If this isn’t à la carte, then what is? What more does Cameron want to renegotiate? No one knows, and no one has yet produced a checklist, although the government will be working on one until the autumn of 2014. For the time being, the Working Time Directive, the European Arrest Warrant, and a better deal on fisheries keep coming up in debate. Is it realistic to argue that powers in those areas can be returned to the member states? The practical options are the following. Either the UK tries to tackle the matter from above by reducing the law-making powers of the EU institutions (that option would require a treaty change and the unanimous agreement of the other member states which is, currently, unrealistic). Or the UK tries to negotiate a better ‘deal’ for itself (e.g. through opt outs and protocols that are attached to the Treaty). But is it credible that the other member states would grant the UK special treatment when every member state is subject to aspects of EU law of which it disapproves? Overall neither option seems workable.

On a more fundamental level it seems baffling that British Euroscepticism would appear to hinge on a handful of powers that need to be ‘repatriated’. It doesn’t, and it is ludicrous to suggest that the Europhobes in the Conservative party will be placated if junior doctors work longer, and UK nationals who are wanted on charges abroad cannot be extradited (whereas, of course, UK nationals who have committed a crime in the UK but fled to another EU member state will immediately be brought back home). On fishing, where the real issue is depleted stocks through overfishing, the Commission is already transferring decision-making powers to the member states in an attempt to decentralise fishing policy and tailor it to local conditions. As Douglas Alexander put it: ‘The gap between the minimum the Tories will demand and the maximum the EU could give is unbridgeable’. These are not the fundamental issues, and any self-respecting Europhobe will not rest until the UK has exited the Union and re-attached itself to the single market like a dingy to a supertanker.

So if Cameron’s speech does not stand up to scrutiny from a European perspective, maybe its intended target was closer to home. Almost all foreign and domestic observers noted that the speech was driven primarily by domestic party politicking (the United Kingdom Independence Party – UKIP) and internecine party struggles (Bill Cash). Cameron is trying to unify a fractured party in the run-up to the general elections in 2015, and UKIP and the Tory backbenchers forced his hand. But even domestically Cameron may have dealt himself a bad hand. The offer of a referendum on renegotiated membership after the next general election is subject to two unknowns: i) the outcome of the 2015 elections; ii) the outcome of the negotiations. It is presently far from clear whether he will be successful with respect to either or both.

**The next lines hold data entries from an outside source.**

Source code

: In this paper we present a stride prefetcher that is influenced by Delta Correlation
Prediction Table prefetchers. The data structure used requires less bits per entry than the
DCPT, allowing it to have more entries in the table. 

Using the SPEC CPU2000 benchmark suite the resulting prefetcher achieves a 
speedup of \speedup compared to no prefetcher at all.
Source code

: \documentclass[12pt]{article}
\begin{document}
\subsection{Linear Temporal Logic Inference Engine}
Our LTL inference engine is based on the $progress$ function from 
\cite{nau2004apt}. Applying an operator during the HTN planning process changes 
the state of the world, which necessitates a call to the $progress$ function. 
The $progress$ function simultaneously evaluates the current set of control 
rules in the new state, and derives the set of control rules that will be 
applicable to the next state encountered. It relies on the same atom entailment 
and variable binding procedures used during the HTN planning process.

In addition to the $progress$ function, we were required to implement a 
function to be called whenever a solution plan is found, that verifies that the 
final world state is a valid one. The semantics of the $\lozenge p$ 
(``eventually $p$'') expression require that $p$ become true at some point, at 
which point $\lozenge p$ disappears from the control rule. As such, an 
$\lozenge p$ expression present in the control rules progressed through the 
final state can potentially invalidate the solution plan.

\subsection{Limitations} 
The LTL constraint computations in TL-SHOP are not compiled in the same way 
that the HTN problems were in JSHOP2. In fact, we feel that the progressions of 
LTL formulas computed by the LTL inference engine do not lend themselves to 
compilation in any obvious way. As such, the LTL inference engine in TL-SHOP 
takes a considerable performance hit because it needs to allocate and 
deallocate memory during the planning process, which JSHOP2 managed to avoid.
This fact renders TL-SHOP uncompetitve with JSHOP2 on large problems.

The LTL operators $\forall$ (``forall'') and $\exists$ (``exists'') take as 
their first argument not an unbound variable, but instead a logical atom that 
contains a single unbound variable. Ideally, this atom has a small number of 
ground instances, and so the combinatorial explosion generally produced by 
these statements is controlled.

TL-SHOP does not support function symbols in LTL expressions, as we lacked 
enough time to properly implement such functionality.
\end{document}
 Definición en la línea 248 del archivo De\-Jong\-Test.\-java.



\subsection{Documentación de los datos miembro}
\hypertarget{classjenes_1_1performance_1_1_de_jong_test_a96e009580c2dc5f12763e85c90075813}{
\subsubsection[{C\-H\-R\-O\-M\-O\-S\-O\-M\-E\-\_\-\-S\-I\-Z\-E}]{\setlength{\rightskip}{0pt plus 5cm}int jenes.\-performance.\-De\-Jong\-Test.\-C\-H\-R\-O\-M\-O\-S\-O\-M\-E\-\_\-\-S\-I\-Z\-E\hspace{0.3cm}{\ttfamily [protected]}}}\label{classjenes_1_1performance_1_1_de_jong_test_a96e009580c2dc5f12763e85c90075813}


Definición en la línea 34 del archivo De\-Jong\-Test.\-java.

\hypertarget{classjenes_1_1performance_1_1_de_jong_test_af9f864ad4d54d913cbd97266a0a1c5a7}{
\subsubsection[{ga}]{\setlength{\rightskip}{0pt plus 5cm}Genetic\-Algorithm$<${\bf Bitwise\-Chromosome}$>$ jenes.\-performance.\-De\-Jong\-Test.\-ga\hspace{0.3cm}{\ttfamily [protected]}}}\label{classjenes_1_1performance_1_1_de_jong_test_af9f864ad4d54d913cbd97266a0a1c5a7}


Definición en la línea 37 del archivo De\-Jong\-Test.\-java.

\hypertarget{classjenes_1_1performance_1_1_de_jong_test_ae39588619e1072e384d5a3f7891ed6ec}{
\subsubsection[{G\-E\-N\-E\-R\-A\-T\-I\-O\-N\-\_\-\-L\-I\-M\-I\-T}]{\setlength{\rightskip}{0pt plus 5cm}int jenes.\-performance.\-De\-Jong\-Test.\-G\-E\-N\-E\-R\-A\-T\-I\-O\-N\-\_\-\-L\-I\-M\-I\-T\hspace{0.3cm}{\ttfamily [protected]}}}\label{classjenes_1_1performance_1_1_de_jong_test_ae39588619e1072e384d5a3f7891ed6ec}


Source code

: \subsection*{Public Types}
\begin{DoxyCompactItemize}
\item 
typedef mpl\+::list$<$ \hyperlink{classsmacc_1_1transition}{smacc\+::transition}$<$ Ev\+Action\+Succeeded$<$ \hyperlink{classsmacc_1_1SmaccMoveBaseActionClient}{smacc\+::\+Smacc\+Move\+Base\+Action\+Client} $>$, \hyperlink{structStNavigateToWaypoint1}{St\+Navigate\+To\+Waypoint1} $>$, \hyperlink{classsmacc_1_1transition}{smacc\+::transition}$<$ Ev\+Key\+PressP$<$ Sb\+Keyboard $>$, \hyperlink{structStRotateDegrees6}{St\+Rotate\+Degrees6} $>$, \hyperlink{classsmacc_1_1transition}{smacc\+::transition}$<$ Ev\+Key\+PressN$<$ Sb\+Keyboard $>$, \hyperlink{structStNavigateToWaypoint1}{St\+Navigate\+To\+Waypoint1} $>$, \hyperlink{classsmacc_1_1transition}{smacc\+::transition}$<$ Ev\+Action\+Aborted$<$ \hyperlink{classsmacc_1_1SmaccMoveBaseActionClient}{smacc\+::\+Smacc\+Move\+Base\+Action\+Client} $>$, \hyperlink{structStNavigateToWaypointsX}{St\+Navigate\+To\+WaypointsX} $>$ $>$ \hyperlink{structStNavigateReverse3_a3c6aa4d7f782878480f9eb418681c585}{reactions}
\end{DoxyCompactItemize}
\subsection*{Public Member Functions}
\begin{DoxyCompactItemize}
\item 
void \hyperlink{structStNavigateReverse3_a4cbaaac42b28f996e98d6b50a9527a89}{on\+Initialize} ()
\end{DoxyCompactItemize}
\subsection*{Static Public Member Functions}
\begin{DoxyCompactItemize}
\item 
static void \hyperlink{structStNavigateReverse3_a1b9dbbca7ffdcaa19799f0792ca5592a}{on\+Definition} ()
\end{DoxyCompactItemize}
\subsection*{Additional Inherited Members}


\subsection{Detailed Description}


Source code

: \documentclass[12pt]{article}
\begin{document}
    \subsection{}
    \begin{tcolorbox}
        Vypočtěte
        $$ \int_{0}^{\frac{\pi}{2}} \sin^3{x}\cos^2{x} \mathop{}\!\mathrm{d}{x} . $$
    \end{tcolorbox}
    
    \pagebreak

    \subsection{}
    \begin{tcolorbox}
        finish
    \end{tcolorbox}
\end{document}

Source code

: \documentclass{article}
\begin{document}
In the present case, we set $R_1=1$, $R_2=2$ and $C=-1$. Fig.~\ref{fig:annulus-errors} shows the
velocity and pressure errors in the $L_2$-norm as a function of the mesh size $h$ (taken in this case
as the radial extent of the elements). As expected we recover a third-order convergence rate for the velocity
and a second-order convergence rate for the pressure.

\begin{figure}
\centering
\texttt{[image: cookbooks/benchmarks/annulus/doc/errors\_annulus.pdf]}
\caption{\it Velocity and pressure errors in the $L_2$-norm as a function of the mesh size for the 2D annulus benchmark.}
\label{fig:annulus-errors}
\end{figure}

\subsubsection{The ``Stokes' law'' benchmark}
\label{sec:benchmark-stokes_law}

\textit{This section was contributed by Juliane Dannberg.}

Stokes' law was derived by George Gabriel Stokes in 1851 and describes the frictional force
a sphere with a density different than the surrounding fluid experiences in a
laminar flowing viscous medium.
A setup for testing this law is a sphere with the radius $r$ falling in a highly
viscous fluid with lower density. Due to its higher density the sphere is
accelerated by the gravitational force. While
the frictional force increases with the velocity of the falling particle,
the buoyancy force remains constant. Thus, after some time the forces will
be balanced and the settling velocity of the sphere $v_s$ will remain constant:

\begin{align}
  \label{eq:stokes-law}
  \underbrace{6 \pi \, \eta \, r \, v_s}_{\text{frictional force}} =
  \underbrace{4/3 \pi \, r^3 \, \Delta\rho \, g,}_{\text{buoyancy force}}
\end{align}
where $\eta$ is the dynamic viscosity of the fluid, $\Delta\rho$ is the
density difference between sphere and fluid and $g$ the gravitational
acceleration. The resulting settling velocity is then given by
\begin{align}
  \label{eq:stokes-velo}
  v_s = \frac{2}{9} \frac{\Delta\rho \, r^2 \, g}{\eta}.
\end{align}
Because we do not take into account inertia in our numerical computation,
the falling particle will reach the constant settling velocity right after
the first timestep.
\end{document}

Until then Cameron will be seeking, not so much nouvelle cuisine as cuisine impossible, just like Salmond: untrammelled UK access to the European single market restaurant, refusal of the table d’hôte menu and insistence on the à la carte menu which is not on offer. And then he will have the nerve to ask for a rebate (i.e. other member states subsidising his dining) when presented with the bill.

Two Incoherent Policies

Cameron’s policy on the EU is just as incoherent as the SNP’s policy on continuing EU membership on current terms. Cameron assumes he will win the next election, just as Alex Salmond assumes that Scotland will automatically be an EU member state. Cameron claims that he can walk into the room and negotiate a new deal. Salmond claims that he can secure Scotland’s place in Europe on current terms: i.e. by inheriting the UK’s opt outs on the euro currency and the Schengen free travel area, which is illusory.

Moreover, a referendum (if one is to be had) needs to set out two clear choices beforehand. The in/out referendum on the EU or the Yes/No referendums on Scottish independence do not offer sufficient alternatives. What will come after EU membership? A free trade (all pay and no say) agreement with the EU like Norway? The Commonwealth? The USA? NAFTA? The global market? Splendid isolation?

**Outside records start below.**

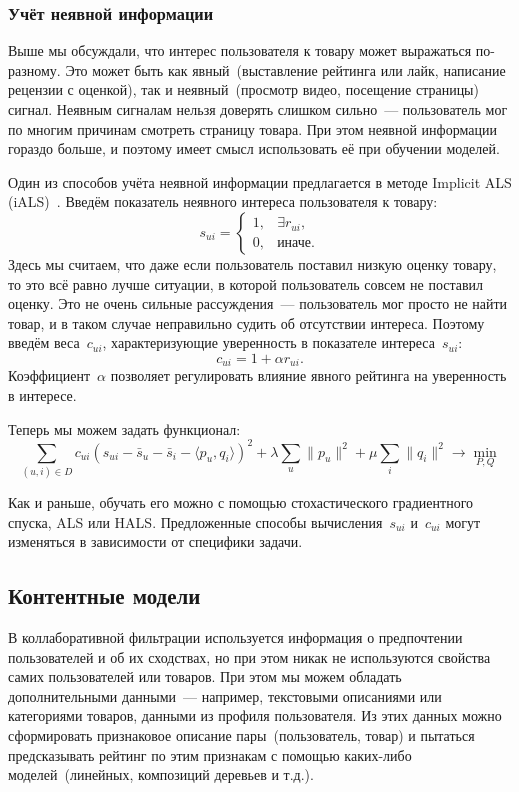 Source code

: \documentclass[12pt,fleqn]{article}
\begin{document}
	\subsubsection{Учёт неявной информации}
	Выше мы обсуждали, что интерес пользователя к товару может выражаться по-разному.
	Это может быть как явный~(выставление рейтинга или лайк, написание рецензии с оценкой),
	так и неявный~(просмотр видео, посещение страницы) сигнал.
	Неявным сигналам нельзя доверять слишком сильно~--- пользователь мог по многим причинам смотреть
	страницу товара.
	При этом неявной информации гораздо больше, и поэтому имеет смысл использовать её при обучении моделей.
	
	Один из способов учёта неявной информации предлагается в методе Implicit ALS (iALS)~\cite{hu08ials}.
	Введём показатель неявного интереса пользователя к товару:
	\[
	s_{ui}
	=
	\begin{cases}
	1, & \exists r_{ui},\\
	0, & \text{иначе}.
	\end{cases}
	\]
	Здесь мы считаем, что даже если пользователь поставил низкую оценку товару,
	то это всё равно лучше ситуации, в которой пользователь совсем не поставил оценку.
	Это не очень сильные рассуждения~--- пользователь мог просто не найти
	товар, и в таком случае неправильно судить об отсутствии интереса.
	Поэтому введём веса~$c_{ui}$, характеризующие уверенность в показателе интереса~$s_{ui}$:
	\[
	c_{ui}
	=
	1 + \alpha r_{ui}.
	\]
	Коэффициент~$\alpha$ позволяет регулировать влияние явного рейтинга на уверенность в интересе.
	
	Теперь мы можем задать функционал:
	\[
	\sum_{(u, i) \in D}
	c_{ui} \left(
	s_{ui}
	-
	\bar s_u
	-
	\bar s_i
	-
	\langle p_{u}, q_{i} \rangle
	\right)^{2}
	+
	\lambda
	\sum_{u}
	\|p_u\|^2
	+
	\mu
	\sum_{i}
	\|q_i\|^2
	\to
	\min_{P, Q}
	\]
	
	Как и раньше, обучать его можно с помощью стохастического градиентного спуска, ALS или HALS.
	Предложенные способы вычисления~$s_{ui}$ и~$c_{ui}$ могут изменяться в зависимости от специфики задачи.
	
	\subsection{Контентные модели}
	В коллаборативной фильтрации используется информация о предпочтении пользователей и об их сходствах,
	но при этом никак не используются свойства самих пользователей или товаров.
	При этом мы можем обладать дополнительными данными~--- например, текстовыми описаниями или категориями товаров,
	данными из профиля пользователя.
	Из этих данных можно сформировать признаковое описание пары~(пользователь, товар) и
	пытаться предсказывать рейтинг по этим признакам с помощью каких-либо моделей~(линейных, композиций деревьев и т.д.).
	
\end{document}
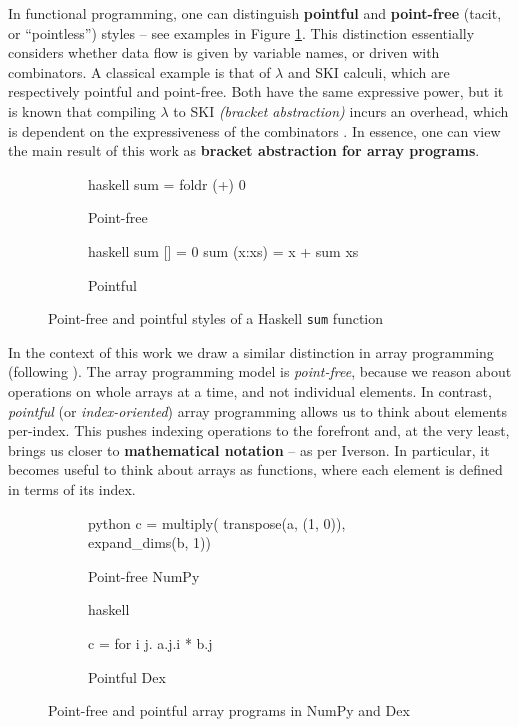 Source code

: In functional programming, one can distinguish \textbf{pointful} and \textbf{point-free} (tacit, or ``pointless'') styles -- see examples in Figure \ref{fig:point-haskell}. This distinction essentially considers whether data flow is given by variable names, or driven with combinators. A classical example is that of $\lambda$ and SKI calculi, which are respectively pointful and point-free. Both have the same expressive power, but it is known that compiling $\lambda$ to SKI \textit{(bracket abstraction)} incurs an overhead, which is dependent on the expressiveness of the combinators \cite{lachowski2018complexity}. 
In essence, one can view the main result of this work as \textbf{bracket abstraction for array programs}.

\begin{figure}[h]
\centering
\begin{subfigure}{.3\textwidth}
  \centering
    \begin{cminted}{haskell}
sum = foldr (+) 0
    \end{cminted}
      \caption{Point-free}
\end{subfigure}%
\begin{subfigure}{.3\textwidth}
  \centering
  \begin{cminted}{haskell}
sum [] = 0
sum (x:xs) = x + sum xs
  \end{cminted}
  \caption{Pointful}
\end{subfigure}
\caption{Point-free and pointful styles of a Haskell \texttt{sum} function}
\label{fig:point-haskell}
\end{figure}

In the context of this work we draw a similar distinction in array programming (following \textcite{paszke2021getting}).
The array programming model is \textit{point-free}, because we reason about operations on whole arrays at a time, and not individual elements. 
In contrast, \textit{pointful} (or \textit{index-oriented}) array programming allows us to think about elements per-index. 
This pushes indexing operations to the forefront and, at the very least, brings us closer to \textbf{mathematical notation} -- as per Iverson.
In particular, it becomes useful to think about arrays as functions, where each element is defined in terms of its index. 

\begin{figure}[h]
\centering
\begin{subfigure}{.4\textwidth}
  \centering
    \begin{cminted}{python}
c = multiply(
  transpose(a, (1, 0)),
  expand_dims(b, 1))
    \end{cminted}
      \caption{Point-free NumPy}
\end{subfigure}%
\begin{subfigure}{.4\textwidth}
  \centering
  \begin{cminted}{haskell}

c = for i j. a.j.i * b.j
  
  \end{cminted}
  \caption{Pointful Dex}
\end{subfigure}
\caption{Point-free and pointful array programs in NumPy and Dex}
\label{fig:point-arrays}
\end{figure}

Likewise, Salmond promises continuity when any EU lawyer, politician, and bureaucrat will tell him that there is no automatic right to membership of the European Union. So, what if membership is not automatic? Will Scotland stay outside the EU? Have its application fast-tracked? Join the queue of applicant states? He also promises currency continuity within a skeletonised British union, when there are an array of economists and Treasury politicians past and present saying it either will not work, or will render the gaining of political independence pointless. So what will happen then? Freelance use of the pound? Enforced joining of the euro? Invention of a Scottish currency?

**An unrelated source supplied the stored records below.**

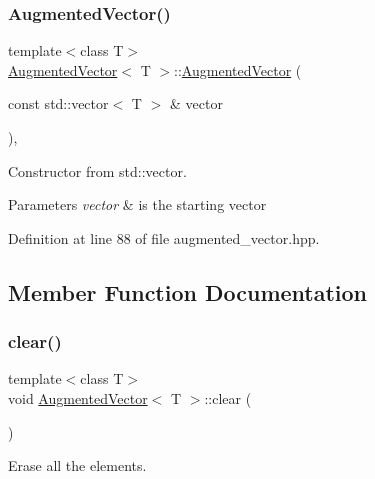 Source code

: \subsubsection{\texorpdfstring{Augmented\+Vector()}{AugmentedVector()}\hspace{0.1cm}{\footnotesize\ttfamily [4/4]}}
{\footnotesize\ttfamily template$<$class T$>$ \\
\hyperlink{classAugmentedVector}{Augmented\+Vector}$<$ T $>$\+::\hyperlink{classAugmentedVector}{Augmented\+Vector} (\begin{DoxyParamCaption}\item[{const std\+::vector$<$ T $>$ \&}]{vector }\end{DoxyParamCaption})\hspace{0.3cm}{\ttfamily [inline]}, {\ttfamily [explicit]}}



Constructor from std\+::vector. 


\begin{DoxyParams}{Parameters}
{\em vector} & is the starting vector \\
\hline
\end{DoxyParams}


Definition at line 88 of file augmented\+\_\+vector.\+hpp.



\subsection{Member Function Documentation}
\mbox{\label{classAugmentedVector_ae793c7d0f31d40be20c10450c7b2fec6}} 
\subsubsection{\texorpdfstring{clear()}{clear()}}
{\footnotesize\ttfamily template$<$class T$>$ \\
void \hyperlink{classAugmentedVector}{Augmented\+Vector}$<$ T $>$\+::clear (\begin{DoxyParamCaption}{ }\end{DoxyParamCaption})\hspace{0.3cm}{\ttfamily [inline]}}



Erase all the elements. 



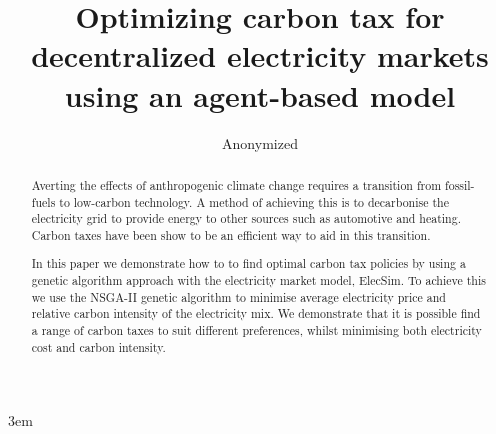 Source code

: \documentclass[sigconf]{acmart}
\begin{document}
\emergencystretch 3em

\title{Optimizing carbon tax for decentralized electricity markets using an agent-based model}

%
%
\author{Anonymized}
\renewcommand{\shortauthors}{Anonymized}

\begin{abstract}
 


Averting the effects of anthropogenic climate change requires a transition from fossil-fuels to low-carbon technology. A  method of achieving this is to decarbonise the electricity grid to provide energy to other sources such as automotive and heating. Carbon taxes have been show to be an efficient way to aid in this transition.


In this paper we demonstrate how to to find optimal carbon tax policies by using a genetic algorithm approach with the electricity market model, ElecSim. To achieve this we use the NSGA-II genetic algorithm to minimise average electricity price and relative carbon intensity of the electricity mix. We demonstrate that it is possible find a range of carbon taxes to suit different preferences, whilst minimising both electricity cost and carbon intensity.



 
\end{abstract}
\end{document}
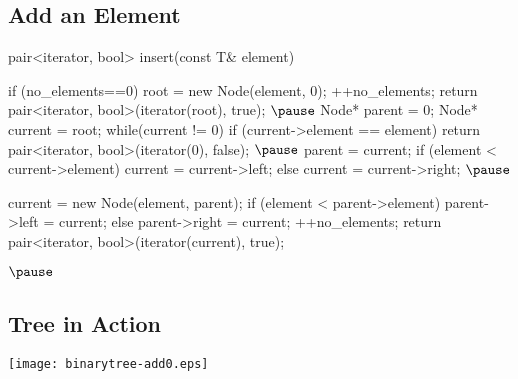 
\begin{slide}
\section{Add an Element}

\begin{cpp}
  pair<iterator, bool> insert(const T& element) {
    if (no_elements==0) {
      root = new Node(element, 0);
      ++no_elements;
      return pair<iterator, bool>(iterator(root), true);
    }$\pause$
    Node* parent = 0;
    Node* current = root;
    while(current != 0) {
      if (current->element == element) {
	return pair<iterator, bool>(iterator(0), false);
      }$\pause$
      parent = current;
      if (element < current->element) {
	current = current->left;
      } else {
	current = current->right;
      }
    }$\pause$

    




    
    current = new Node(element, parent);
    if (element < parent->element) {
      parent->left = current;
    } else {
      parent->right = current;
    }
    ++no_elements;
    return pair<iterator, bool>(iterator(current), true);
  }$\pause$
\end{cpp}
\end{slide}


\begin{slide}
\section[-1]{Tree in Action}
\pb\pause
\begin{center}
  \texttt{[image: binarytree-add0.eps]}
\end{center}
\end{slide}




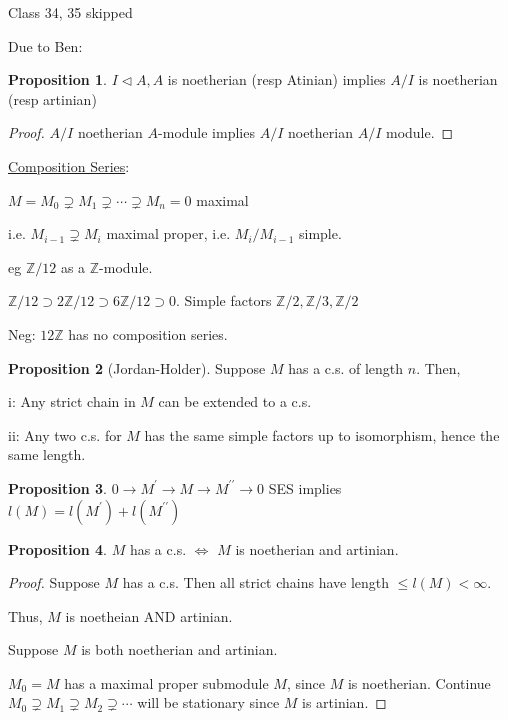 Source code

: \documentclass{article}
\theoremstyle{definition}
\newtheorem{proposition}{Proposition}
\begin{document}
Class 34, 35 skipped

Due to Ben:

\begin{proposition}
    \(I \triangleleft A, A\) is noetherian (resp Atinian) implies \(A / I\) is noetherian (resp artinian)
\end{proposition}

\begin{proof}
    \(A/I\) noetherian \(A\)-module implies \(A / I\) noetherian \(A / I\) module.    
\end{proof}

\underline{Composition Series}:

\(M = M_0 \supsetneq M_1 \supsetneq \cdots \supsetneq M_n = 0\) maximal

i.e. \(M_{i-1} \supsetneq M_i\) maximal proper, i.e. \(M_i / M_{i-1}\) simple.

eg \(\mathbb{Z} / 12\)  as a \(\mathbb{Z}\)-module.

\(\mathbb{Z} / 12 \supset 2 \mathbb{Z} / 12 \supset 6 \mathbb{Z} / 12 \supset 0\). Simple factors \(\mathbb{Z} / 2, \mathbb{Z} / 3, \mathbb{Z} /2\)

Neg: \(12\mathbb{Z}\) has no composition series.

\begin{proposition}
    [Jordan-Holder] Suppose \(M\) has a c.s. of length \(n\). Then,

    i: Any strict chain in \(M\) can be extended to a c.s.

    ii: Any two c.s. for \(M\) has the same simple factors up to isomorphism, hence the same length.
\end{proposition}

\begin{proposition}
    \(0 \to M^{\prime} \to M \to M^{\prime\prime} \to 0\) SES implies \(l(M) = l(M^{\prime}) + l(M^{\prime\prime} )\)  
\end{proposition}

\begin{proposition}
    \(M\) has a c.s. \(\iff\) \(M\) is noetherian and artinian. 
\end{proposition}

\begin{proof}
    Suppose \(M\) has a c.s. Then all strict chains have length \(\leq l(M) < \infty\).
    
    Thus, \(M\) is noetheian AND artinian.

    Suppose \(M\) is both noetherian and artinian.

    \(M_0 = M\) has a maximal proper submodule \(M\), since \(M\) is noetherian. Continue \(M_0 \supsetneq M_1 \supsetneq M_2 \supsetneq \cdots\) will be stationary since \(M\) is artinian. 
\end{proof}
\end{document}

The à la carte menus offered by both are, in reality, a dog’s dinner.

Note: This article gives the views of the author, and not the position of the British Politics and Policy blog, nor of the London School of Economics. Please read our comments policy before posting.

About the Authors

Jo Murkens is Senior Lecturer in Law at the LSE. Dr Murkens was previously a researcher at the Constitution Unit, UCL, where he led the research on the legal, political and economic conditions and consequences of Scottish independence. Jo has taught at University College, King’s College, and Queen Mary College (all in London), and was called to the Bar in 2006.

Peter Jones is a freelance journalist, writing on Scottish current affairs for The Economist, the Times and The Scotsman. He is also, with Jo Murkens, a co-author of Scottish Independence: A Practical Guide, EUP 2001.

The less well-paid you are when you enter the labour market, the more your degree will now cost

Posted: 22 Jan 2013 06:00 AM PST

Ron Johnston argues that much of the debate on tuition fees is misleading. Not only is the size of the debt incurred by students persistently understated but the repayment system is itself regressive. The greater your rewards from studying for a degree the less you pay for the opportunity. This has profound consequences for postgraduate education and recruitment to the professions. 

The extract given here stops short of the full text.